The appointment aligns with the company’s efforts to expand its marine underwriting capabilities in the Asia-Pacific region as it reports improved financial results for 2024.
Leong will be responsible for overseeing Singapore-based underwriting activities within Markel’s marine and energy (M&E) liabilities segment. She will also support strategic initiatives for teams operating in overseas markets, strengthen broker relationships, and contribute to the company's market expansion strategy.
Leong, who spent nearly a decade as a marine liability underwriter at Munich Re Specialty – Global Markets, Syndicate, will report to Wanshi Lin, head of Singapore at Markel.
Lin spotlighted Leong’s extensive experience, deep industry knowledge, and strong leadership.
“Her expertise will be instrumental as we expand our marine underwriting presence across APAC. I look forward to seeing Alicia drive product innovation and market expansion in Singapore,” she said.
Kevin Leung, chief underwriting officer for Asia Pacific, emphasised Leong’s role in supporting Markel’s regional risk solutions strategy.
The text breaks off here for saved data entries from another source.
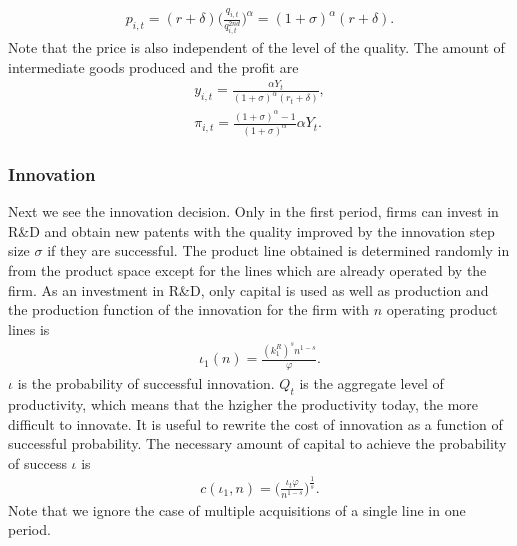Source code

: \documentclass[a4paper,12pt]{article}
\begin{document}
\begin{align}
    p_{i,t} = (r+\delta)\Big(\frac{q_{i,t}}{q_{i,t}^{2nd}}\Big)^\alpha = (1+\sigma)^\alpha(r+\delta).
\end{align}
Note that the price is also independent of the level of the quality. The amount of intermediate goods produced and the profit are
\begin{align}
    y_{i,t} = \frac{\alpha Y_t}{(1+\sigma)^\alpha(r_t+\delta)},\\
    \pi_{i,t} = \frac{(1+\sigma)^\alpha-1}{(1+\sigma)^\alpha}\alpha Y_t .
\end{align}

\subsubsection{Innovation}
Next we see the innovation decision. Only in the first period, firms can invest in R\&D and obtain new patents with the quality improved by the innovation step size $\sigma$ if they are successful. The product line obtained is determined randomly in from the product space except for the lines which are already operated by the firm. As an investment in R\&D, only capital is used as well as production and the production function of the innovation for the firm with $n$ operating product lines is
\begin{align}
    \iota_1(n) = \frac{(k_1^R)^sn^{1-s}}{\varphi}.
\end{align}
$\iota$ is the probability of successful innovation. $Q_t$ is the aggregate level of productivity, which means that the hzigher the productivity today, the more difficult to innovate. It is useful to rewrite the cost of innovation as a function of successful probability. The necessary amount of capital to achieve the probability of success $\iota$ is
\begin{align}
    c(\iota_1, n) = \Big(\frac{\iota_t\varphi}{n^{1-s}}\Big)^\frac{1}{s}.
\end{align}
Note that we ignore the case of multiple acquisitions of a single line in one period. \par
\end{document}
“Alicia’s strong technical capabilities and extensive experience in marine liabilities make her an excellent fit for this role. We are delighted to welcome her onboard as we strengthen risk solutions for our clients in the region,” he said.
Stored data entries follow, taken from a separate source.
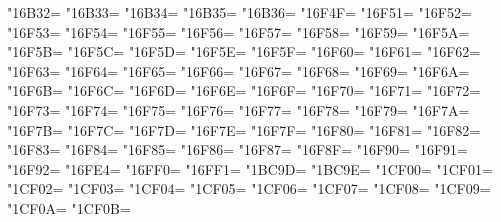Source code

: \XeTeXcharclass"16B32=\KclassCM
\XeTeXcharclass"16B33=\KclassCM
\XeTeXcharclass"16B34=\KclassCM
\XeTeXcharclass"16B35=\KclassCM
\XeTeXcharclass"16B36=\KclassCM
\XeTeXcharclass"16F4F=\KclassCM
\XeTeXcharclass"16F51=\KclassCM
\XeTeXcharclass"16F52=\KclassCM
\XeTeXcharclass"16F53=\KclassCM
\XeTeXcharclass"16F54=\KclassCM
\XeTeXcharclass"16F55=\KclassCM
\XeTeXcharclass"16F56=\KclassCM
\XeTeXcharclass"16F57=\KclassCM
\XeTeXcharclass"16F58=\KclassCM
\XeTeXcharclass"16F59=\KclassCM
\XeTeXcharclass"16F5A=\KclassCM
\XeTeXcharclass"16F5B=\KclassCM
\XeTeXcharclass"16F5C=\KclassCM
\XeTeXcharclass"16F5D=\KclassCM
\XeTeXcharclass"16F5E=\KclassCM
\XeTeXcharclass"16F5F=\KclassCM
\XeTeXcharclass"16F60=\KclassCM
\XeTeXcharclass"16F61=\KclassCM
\XeTeXcharclass"16F62=\KclassCM
\XeTeXcharclass"16F63=\KclassCM
\XeTeXcharclass"16F64=\KclassCM
\XeTeXcharclass"16F65=\KclassCM
\XeTeXcharclass"16F66=\KclassCM
\XeTeXcharclass"16F67=\KclassCM
\XeTeXcharclass"16F68=\KclassCM
\XeTeXcharclass"16F69=\KclassCM
\XeTeXcharclass"16F6A=\KclassCM
\XeTeXcharclass"16F6B=\KclassCM
\XeTeXcharclass"16F6C=\KclassCM
\XeTeXcharclass"16F6D=\KclassCM
\XeTeXcharclass"16F6E=\KclassCM
\XeTeXcharclass"16F6F=\KclassCM
\XeTeXcharclass"16F70=\KclassCM
\XeTeXcharclass"16F71=\KclassCM
\XeTeXcharclass"16F72=\KclassCM
\XeTeXcharclass"16F73=\KclassCM
\XeTeXcharclass"16F74=\KclassCM
\XeTeXcharclass"16F75=\KclassCM
\XeTeXcharclass"16F76=\KclassCM
\XeTeXcharclass"16F77=\KclassCM
\XeTeXcharclass"16F78=\KclassCM
\XeTeXcharclass"16F79=\KclassCM
\XeTeXcharclass"16F7A=\KclassCM
\XeTeXcharclass"16F7B=\KclassCM
\XeTeXcharclass"16F7C=\KclassCM
\XeTeXcharclass"16F7D=\KclassCM
\XeTeXcharclass"16F7E=\KclassCM
\XeTeXcharclass"16F7F=\KclassCM
\XeTeXcharclass"16F80=\KclassCM
\XeTeXcharclass"16F81=\KclassCM
\XeTeXcharclass"16F82=\KclassCM
\XeTeXcharclass"16F83=\KclassCM
\XeTeXcharclass"16F84=\KclassCM
\XeTeXcharclass"16F85=\KclassCM
\XeTeXcharclass"16F86=\KclassCM
\XeTeXcharclass"16F87=\KclassCM
\XeTeXcharclass"16F8F=\KclassCM
\XeTeXcharclass"16F90=\KclassCM
\XeTeXcharclass"16F91=\KclassCM
\XeTeXcharclass"16F92=\KclassCM
\XeTeXcharclass"16FE4=\KclassCM
\XeTeXcharclass"16FF0=\KclassCM
\XeTeXcharclass"16FF1=\KclassCM
\XeTeXcharclass"1BC9D=\KclassCM
\XeTeXcharclass"1BC9E=\KclassCM
\XeTeXcharclass"1CF00=\KclassCM
\XeTeXcharclass"1CF01=\KclassCM
\XeTeXcharclass"1CF02=\KclassCM
\XeTeXcharclass"1CF03=\KclassCM
\XeTeXcharclass"1CF04=\KclassCM
\XeTeXcharclass"1CF05=\KclassCM
\XeTeXcharclass"1CF06=\KclassCM
\XeTeXcharclass"1CF07=\KclassCM
\XeTeXcharclass"1CF08=\KclassCM
\XeTeXcharclass"1CF09=\KclassCM
\XeTeXcharclass"1CF0A=\KclassCM
\XeTeXcharclass"1CF0B=\KclassCM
Leong’s appointment follows a year of financial growth for Markel. The company’s total operating revenue for 2024 reached US$16.62 billion, up from US$15.80 billion in the previous year. Net income increased to US$199.32 per share, compared with US$146.98 per share in 2023.
The company attributed these gains to higher investment returns, a 25% rise in net investment income, and growth in insurance operations through targeted rate adjustments and improved underwriting performance.
Markel’s insurance operations saw premium growth over the past year, supported by pricing adjustments and underwriting enhancements.
However, the company also expects underwriting losses related to the January wildfires in Los Angeles to range between US$90 million and US$130 million before income taxes. Due to the evolving nature of the claims, Markel stated it would update its loss estimates in the first quarter of 2025.
Markel Ventures, the company’s investment arm, also reported revenue growth, particularly in its consumer and building products businesses, alongside contributions from Valor Environmental.
As of Dec. 31, Markel’s total investments, cash, and cash equivalents stood at US$34.2 billion, compared with US$30.9 billion a year earlier. The company attributed this increase to strong operating cash flows and gains in the fair value of its equity portfolio.